Autor und Verleger Rainer Stankiewitz bringt alle 14 Tage den Seelenstorm heraus.Ausgabe Nr. 67

Gerade schreibe ich – wieder als Ghostwriter – eine Biografie, die in der Provinz Posen während des 1. Weltkriegs beginnt. Dabei fällt mir auf, dass der polnische Staat 120 Jahre lang nicht existierte, die polnische Nation dagegen währenddessen aber nie unterging. Unsere Nachbarn müssen ein grandioses nationales Bewusstsein haben.
Ich selbst empfand nie ähnliches gegenüber Deutschland. Nicht für das eine und nicht für das andere.
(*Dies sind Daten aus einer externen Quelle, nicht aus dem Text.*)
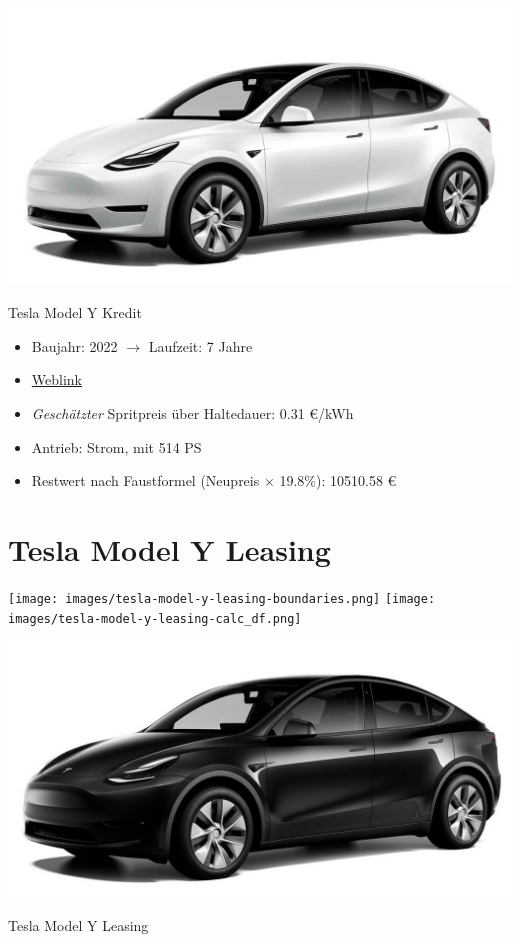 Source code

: \documentclass[landscape, DIV=99, 14pt]{scrartcl}
\begin{document}
\pagebreak
\null
\vspace{2cm}
\begin{center}
\includegraphics[width=0.9\columnwidth]{cars/tesla-model-y.jpg}

Tesla Model Y Kredit
\end{center}

\begin{itemize}
    \item Baujahr: 2022 $\rightarrow$ Laufzeit: 7 Jahre
    \item \href{https://www.tesla.com/de_de/modely/design\#overview}{Weblink}
    \item \emph{Gesch\"atzter} Spritpreis \"uber Haltedauer: 0.31 \euro{}/kWh
    \item Antrieb: Strom, mit 514 PS
    \item Restwert nach Faustformel (Neupreis $\times$ 19.8\%): 10510.58 \euro{}
\end{itemize}

\pagebreak


\twocolumn

\section*{Tesla Model Y Leasing}
\begin{center}
\texttt{[image: images/tesla-model-y-leasing-boundaries.png]}
\null
\vspace{0.5cm}
\texttt{[image: images/tesla-model-y-leasing-calc\_df.png]}
\end{center}

\pagebreak
\null
\vspace{2cm}
\begin{center}
\includegraphics[width=0.9\columnwidth]{cars/tesla-model-y-leasing.jpg}

Tesla Model Y Leasing
\end{center}
\end{document}

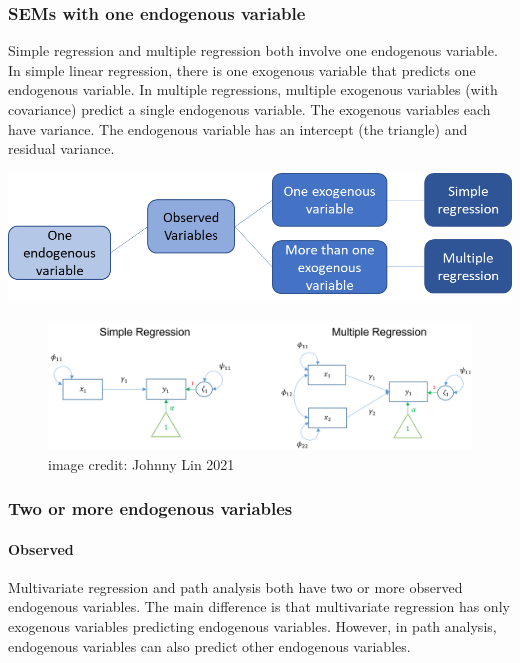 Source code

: \documentclass[
]{article}
\begin{document}
\hypertarget{sems-with-one-endogenous-variable}{%
\subsubsection{SEMs with one endogenous
variable}\label{sems-with-one-endogenous-variable}}

Simple regression and multiple regression both involve one endogenous
variable. In simple linear regression, there is one exogenous variable
that predicts one endogenous variable. In multiple regressions, multiple
exogenous variables (with covariance) predict a single endogenous
variable. The exogenous variables each have variance. The endogenous
variable has an intercept (the triangle) and residual variance.

\includegraphics{SEMs1endogenous.png}

\begin{figure}
\centering
\includegraphics{Simple and Multiple Regression.png}
\caption{image credit: Johnny Lin 2021}
\end{figure}

\hypertarget{two-or-more-endogenous-variables}{%
\subsubsection{Two or more endogenous
variables}\label{two-or-more-endogenous-variables}}

\hypertarget{observed}{%
\paragraph{Observed}\label{observed}}

Multivariate regression and path analysis both have two or more observed
endogenous variables. The main difference is that multivariate
regression has only exogenous variables predicting endogenous variables.
However, in path analysis, endogenous variables can also predict other
endogenous variables.
\end{document}
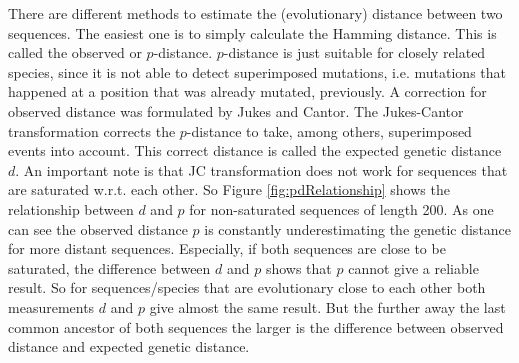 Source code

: \documentclass[%
   10pt,              %
   ngerman,           %
   a4paper,           %
   DIV11,             %
]{scrartcl}%
\begin{document}
There are different methods to estimate the (evolutionary) distance between two sequences. The easiest 
one is to simply calculate the Hamming distance. This is called the observed or $p$-distance. $p$-distance 
is just suitable for closely related species, since it is not able to detect superimposed mutations, i.e. 
mutations that happened at a position that was already mutated, previously. A correction for observed 
distance was formulated by Jukes and Cantor. The Jukes-Cantor transformation corrects the $p$-distance 
to take, among others, superimposed events into account. This correct distance is called the expected 
genetic distance $d$. An important note is that JC transformation does 
not work for sequences that are saturated w.r.t. each other. So Figure \ref{fig:pdRelationship} shows 
the relationship between $d$ and $p$ for non-saturated sequences of length 200. As one can see the 
observed distance $p$ is constantly underestimating the genetic distance for more distant sequences. 
Especially, if both sequences are close to be saturated, the difference between $d$ and $p$ shows 
that $p$ cannot give a reliable result. So for sequences/species that are evolutionary close to each 
other both measurements $d$ and $p$ give almost the same result. But the further away the last common 
ancestor of both sequences the larger is the difference between observed distance and expected genetic 
distance. 

%	
\end{document}
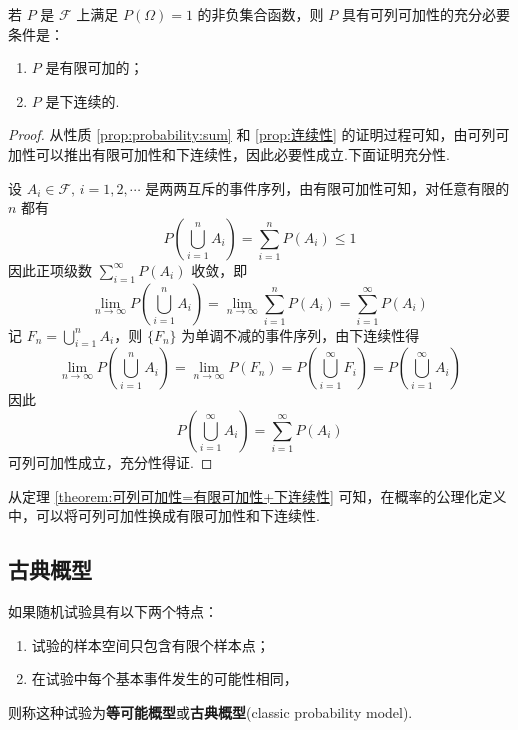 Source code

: \begin{theorem}[][][theorem:可列可加性=有限可加性+下连续性]
    \indent 若 $P$ 是 $\mathcal{F}$ 上满足 $P(\varOmega) = 1$ 的非负集合函数，则 $P$ 具有可列可加性的充分必要条件是：
    \begin{enumerate}
        \item $P$ 是有限可加的；
        \item $P$ 是下连续的.
    \end{enumerate}
\end{theorem}

\begin{proof}
    从性质 \ref{prop:probability:sum} 和 \ref{prop:连续性} 的证明过程可知，由可列可加性可以推出有限可加性和下连续性，因此必要性成立.下面证明充分性.

    设 $A_i \in \mathcal{F}, \, i=1,2,\cdots$ 是两两互斥的事件序列，由有限可加性可知，对任意有限的 $n$ 都有
    $$
    P \left( \bigcup_{i=1}^n A_i \right) = \sum_{i=1}^n P(A_i) \leqslant 1
    $$
    因此正项级数 $\displaystyle\sum_{i=1}^{\infty} P(A_i)$ 收敛，即
    $$
    \lim_{n \to \infty} P \left( \bigcup_{i=1}^n A_i \right) = \lim_{n \to \infty} \sum_{i=1}^n P(A_i) = \sum_{i=1}^{\infty} P(A_i)
    $$
    记 $F_n = \displaystyle\bigcup_{i=1}^n A_i$，则 $\{ F_n \}$ 为单调不减的事件序列，由下连续性得
    $$
    \lim_{n \to \infty} P \left( \bigcup_{i=1}^n A_i \right) = \lim_{n \to \infty} P(F_n) = P \left(  \bigcup_{i=1}^{\infty} F_i \right) = P \left( \bigcup_{i=1}^{\infty} A_i \right)
    $$
    因此
    $$
    P \left( \bigcup_{i=1}^{\infty} A_i \right) = \sum_{i=1}^{\infty} P(A_i)
    $$
    可列可加性成立，充分性得证.
\end{proof}

\begin{note}
    \indent 从定理 \ref{theorem:可列可加性=有限可加性+下连续性} 可知，在概率的公理化定义中，可以将可列可加性换成有限可加性和下连续性.
\end{note}

\subsection{古典概型}

如果随机试验具有以下两个特点：
\begin{enumerate}
    \item 试验的样本空间只包含有限个样本点；
    \item 在试验中每个基本事件发生的可能性相同，
\end{enumerate}
则称这种试验为\textbf{等可能概型}或\textbf{古典概型}(classic probability model).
Eher noch für das eine. Mein Deutschland war die DDR, es ging leider nicht anders, weil ich es mir nicht aussuchen konnte. Oft empfand ich Wut über das, was hier passierte. Es hätte manches anders gemacht werden können, ja müssen! Heute, fast 25 Jahre nach unrühmlicher Verbrüderung, stehe ich Deutschland gleichgültig gegenüber. Es ist so gar nicht mein Land! Es sind meine Flüsse, meine Wiesen und Felder, mein ist der hohe Himmel und sind die tiefen Wurzeln Mecklenburgs, die mich halten und treiben; auch einige liebe Menschen sind meine Freunde und Verwandte. Und nicht zu vergessen der Stolz auf meine Nation!
Aber der Staat gehört mir nicht. Dieser ist mir bis auf den heutigen Tag fremd. Weshalb sollte ich wütend werden wie einst in der DDR? Es ist eben jene Gleichgültigkeit in mir – nicht zu verwechseln mit Gleichmut!
Ich spüre seit längerem einen Geist umgehen nach all den Jahren – kein bisschen theatralisch, überhaupt nicht spirituell: es ist bloß der in meinen Adern pochende Zug des Arbeiter-und-Bauern-Staats, jenem viel zu früh von unreifen „Überstülpern“ den überraschten Leuten übergeholfenes Gebilde, das mich gleichermaßen beglückte und in Wut versetzte.
Ich kann doch nichts dafür, dass damals die Zeit gewissen lange Gedarbten einen
Moment günstig schien für den Sozialismus mit der Brechstange – auch nicht, dass 40 Jahre später Helmut Kohl meinte, die Geschichte beschere ihm einen Augenblick
der eigenen Unsterblichkeit und er müsse erst die bundesdeutschen Flaggen nach
Leipzig und Dresden schmuggeln und dann das Volkseigentum kassieren: Melde gehorsam Vollzug, Herr Monopolkapitalist!

Die Sache mit dem Sozialismus konnte nichts werden, jedenfalls nicht zu unserer Zeit und unter diesen Umständen. Doch keinen einzigen Tag während seiner vierzig Jahre dauernden Probezeit war der Sozialismus schlecht! Er kann gar nicht schlecht sein! Wenn nicht wenigen Menschen trotzdem schlecht wurde, liegen die Ursachen ganz woanders, als wir zu erforschen uns bislang mühten. – Leider bleiben wir heute stecken zwischen den lahmen Armen von Pastoren und Pastorentöchtern, und sogar lässt sich manch ganz Blöder unter uns in des Knabes Wunderhorn stoßen. Man ist dabei, unseren gesunden Menschenverstand zu verstümmeln. Hallo!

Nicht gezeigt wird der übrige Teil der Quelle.